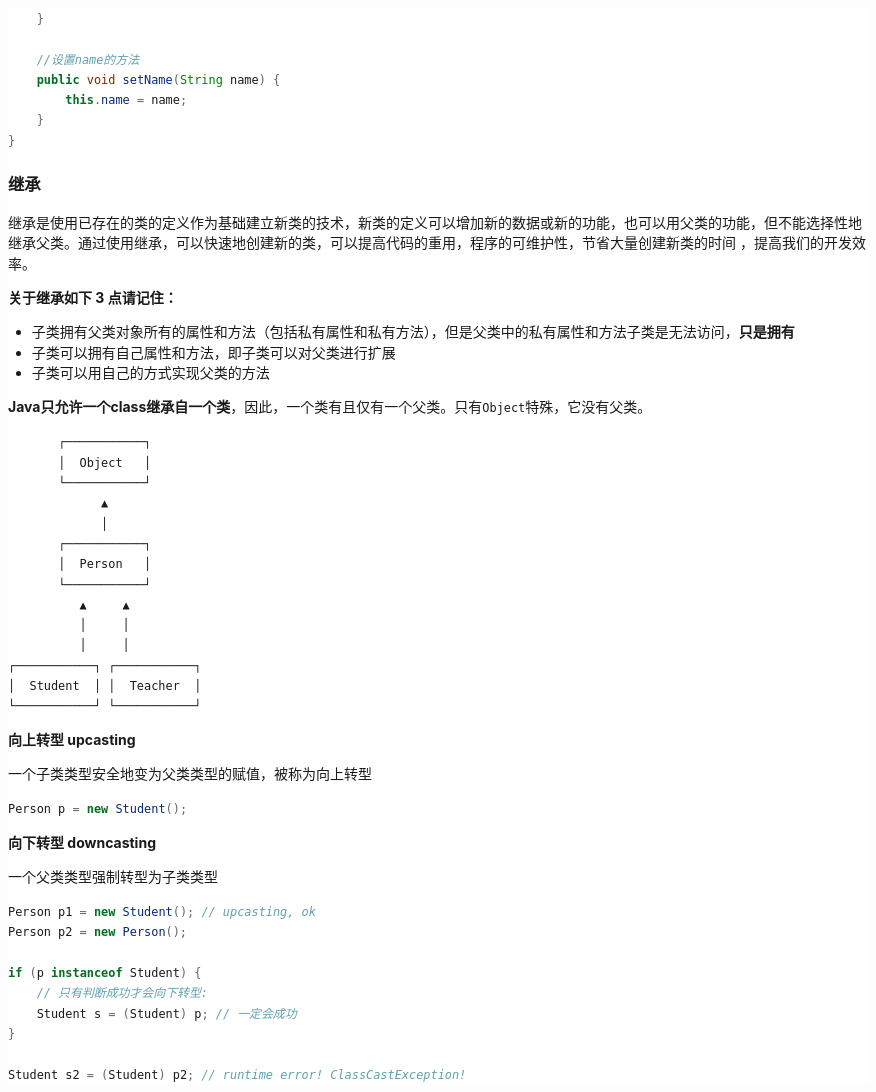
 ```java
    }

    //设置name的方法
    public void setName(String name) {
        this.name = name;
    }
}
```



### 继承

继承是使用已存在的类的定义作为基础建立新类的技术，新类的定义可以增加新的数据或新的功能，也可以用父类的功能，但不能选择性地继承父类。通过使用继承，可以快速地创建新的类，可以提高代码的重用，程序的可维护性，节省大量创建新类的时间 ，提高我们的开发效率。

**关于继承如下 3 点请记住：**

- 子类拥有父类对象所有的属性和方法（包括私有属性和私有方法），但是父类中的私有属性和方法子类是无法访问，**只是拥有**
- 子类可以拥有自己属性和方法，即子类可以对父类进行扩展
- 子类可以用自己的方式实现父类的方法



**Java只允许一个class继承自一个类**，因此，一个类有且仅有一个父类。只有`Object`特殊，它没有父类。

```ascii
       ┌───────────┐
       │  Object   │
       └───────────┘
             ▲
             │
       ┌───────────┐
       │  Person   │
       └───────────┘
          ▲     ▲
          │     │
          │     │
┌───────────┐ ┌───────────┐
│  Student  │ │  Teacher  │
└───────────┘ └───────────┘
```



**向上转型 upcasting**

一个子类类型安全地变为父类类型的赋值，被称为向上转型

```java
Person p = new Student(); 
```



**向下转型 downcasting**

一个父类类型强制转型为子类类型

```java
Person p1 = new Student(); // upcasting, ok
Person p2 = new Person();

if (p instanceof Student) {
    // 只有判断成功才会向下转型:
    Student s = (Student) p; // 一定会成功
}

Student s2 = (Student) p2; // runtime error! ClassCastException!
```
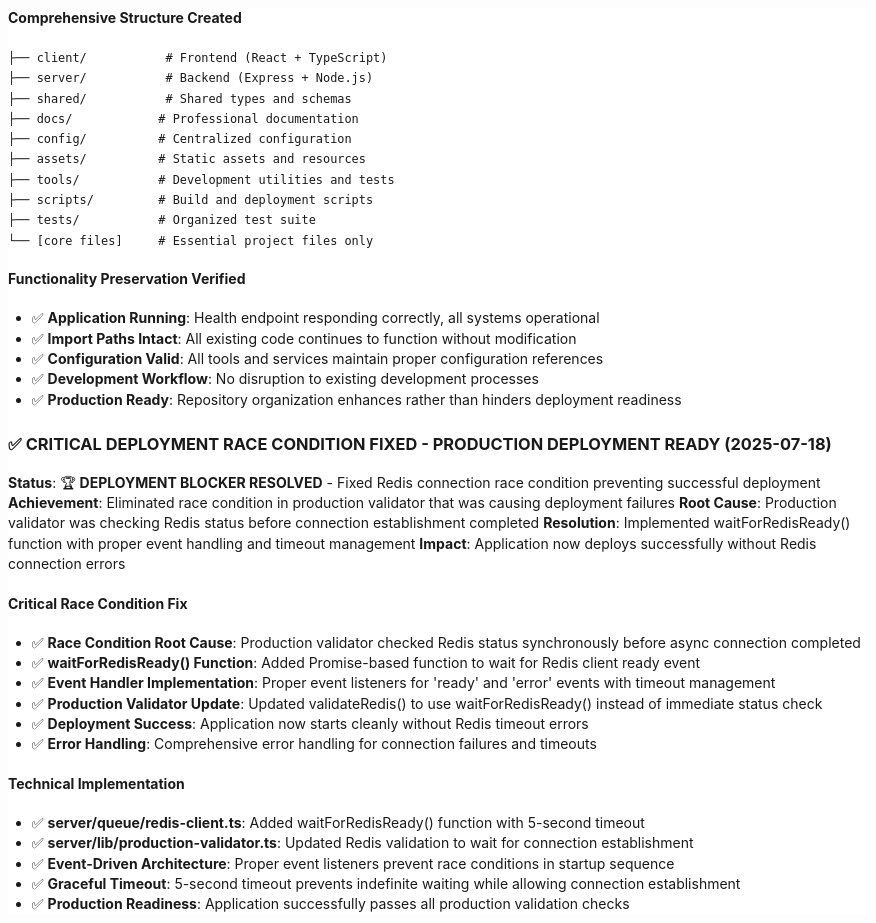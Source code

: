 #### Comprehensive Structure Created
```
├── client/           # Frontend (React + TypeScript)
├── server/           # Backend (Express + Node.js)  
├── shared/           # Shared types and schemas
├── docs/            # Professional documentation
├── config/          # Centralized configuration
├── assets/          # Static assets and resources
├── tools/           # Development utilities and tests
├── scripts/         # Build and deployment scripts
├── tests/           # Organized test suite
└── [core files]     # Essential project files only
```

#### Functionality Preservation Verified
- ✅ **Application Running**: Health endpoint responding correctly, all systems operational
- ✅ **Import Paths Intact**: All existing code continues to function without modification
- ✅ **Configuration Valid**: All tools and services maintain proper configuration references  
- ✅ **Development Workflow**: No disruption to existing development processes
- ✅ **Production Ready**: Repository organization enhances rather than hinders deployment readiness

### ✅ CRITICAL DEPLOYMENT RACE CONDITION FIXED - PRODUCTION DEPLOYMENT READY (2025-07-18)
**Status**: 🏆 **DEPLOYMENT BLOCKER RESOLVED** - Fixed Redis connection race condition preventing successful deployment
**Achievement**: Eliminated race condition in production validator that was causing deployment failures
**Root Cause**: Production validator was checking Redis status before connection establishment completed
**Resolution**: Implemented waitForRedisReady() function with proper event handling and timeout management
**Impact**: Application now deploys successfully without Redis connection errors

#### Critical Race Condition Fix
- ✅ **Race Condition Root Cause**: Production validator checked Redis status synchronously before async connection completed
- ✅ **waitForRedisReady() Function**: Added Promise-based function to wait for Redis client ready event
- ✅ **Event Handler Implementation**: Proper event listeners for 'ready' and 'error' events with timeout management
- ✅ **Production Validator Update**: Updated validateRedis() to use waitForRedisReady() instead of immediate status check
- ✅ **Deployment Success**: Application now starts cleanly without Redis timeout errors
- ✅ **Error Handling**: Comprehensive error handling for connection failures and timeouts

#### Technical Implementation
- ✅ **server/queue/redis-client.ts**: Added waitForRedisReady() function with 5-second timeout
- ✅ **server/lib/production-validator.ts**: Updated Redis validation to wait for connection establishment
- ✅ **Event-Driven Architecture**: Proper event listeners prevent race conditions in startup sequence
- ✅ **Graceful Timeout**: 5-second timeout prevents indefinite waiting while allowing connection establishment
- ✅ **Production Readiness**: Application successfully passes all production validation checks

__________________________________________________

### Aim of the task
Repeat the records word for word and drop any pictures.

### Reply
 ```java
    }

    //设置name的方法
    public void setName(String name) {
        this.name = name;
    }
}
```



### 继承

继承是使用已存在的类的定义作为基础建立新类的技术，新类的定义可以增加新的数据或新的功能，也可以用父类的功能，但不能选择性地继承父类。通过使用继承，可以快速地创建新的类，可以提高代码的重用，程序的可维护性，节省大量创建新类的时间 ，提高我们的开发效率。

**关于继承如下 3 点请记住：**

- 子类拥有父类对象所有的属性和方法（包括私有属性和私有方法），但是父类中的私有属性和方法子类是无法访问，**只是拥有**
- 子类可以拥有自己属性和方法，即子类可以对父类进行扩展
- 子类可以用自己的方式实现父类的方法



**Java只允许一个class继承自一个类**，因此，一个类有且仅有一个父类。只有`Object`特殊，它没有父类。

```ascii
       ┌───────────┐
       │  Object   │
       └───────────┘
             ▲
             │
       ┌───────────┐
       │  Person   │
       └───────────┘
          ▲     ▲
          │     │
          │     │
┌───────────┐ ┌───────────┐
│  Student  │ │  Teacher  │
└───────────┘ └───────────┘
```



**向上转型 upcasting**

一个子类类型安全地变为父类类型的赋值，被称为向上转型

```java
Person p = new Student(); 
```



**向下转型 downcasting**

一个父类类型强制转型为子类类型

```java
Person p1 = new Student(); // upcasting, ok
Person p2 = new Person();

if (p instanceof Student) {
    // 只有判断成功才会向下转型:
    Student s = (Student) p; // 一定会成功
}

Student s2 = (Student) p2; // runtime error! ClassCastException!
```
Source code

: #### Comprehensive Structure Created
```
├── client/           # Frontend (React + TypeScript)
├── server/           # Backend (Express + Node.js)  
├── shared/           # Shared types and schemas
├── docs/            # Professional documentation
├── config/          # Centralized configuration
├── assets/          # Static assets and resources
├── tools/           # Development utilities and tests
├── scripts/         # Build and deployment scripts
├── tests/           # Organized test suite
└── [core files]     # Essential project files only
```

#### Functionality Preservation Verified
- ✅ **Application Running**: Health endpoint responding correctly, all systems operational
- ✅ **Import Paths Intact**: All existing code continues to function without modification
- ✅ **Configuration Valid**: All tools and services maintain proper configuration references  
- ✅ **Development Workflow**: No disruption to existing development processes
- ✅ **Production Ready**: Repository organization enhances rather than hinders deployment readiness

### ✅ CRITICAL DEPLOYMENT RACE CONDITION FIXED - PRODUCTION DEPLOYMENT READY (2025-07-18)
**Status**: 🏆 **DEPLOYMENT BLOCKER RESOLVED** - Fixed Redis connection race condition preventing successful deployment
**Achievement**: Eliminated race condition in production validator that was causing deployment failures
**Root Cause**: Production validator was checking Redis status before connection establishment completed
**Resolution**: Implemented waitForRedisReady() function with proper event handling and timeout management
**Impact**: Application now deploys successfully without Redis connection errors

#### Critical Race Condition Fix
- ✅ **Race Condition Root Cause**: Production validator checked Redis status synchronously before async connection completed
- ✅ **waitForRedisReady() Function**: Added Promise-based function to wait for Redis client ready event
- ✅ **Event Handler Implementation**: Proper event listeners for 'ready' and 'error' events with timeout management
- ✅ **Production Validator Update**: Updated validateRedis() to use waitForRedisReady() instead of immediate status check
- ✅ **Deployment Success**: Application now starts cleanly without Redis timeout errors
- ✅ **Error Handling**: Comprehensive error handling for connection failures and timeouts

#### Technical Implementation
- ✅ **server/queue/redis-client.ts**: Added waitForRedisReady() function with 5-second timeout
- ✅ **server/lib/production-validator.ts**: Updated Redis validation to wait for connection establishment
- ✅ **Event-Driven Architecture**: Proper event listeners prevent race conditions in startup sequence
- ✅ **Graceful Timeout**: 5-second timeout prevents indefinite waiting while allowing connection establishment
- ✅ **Production Readiness**: Application successfully passes all production validation checks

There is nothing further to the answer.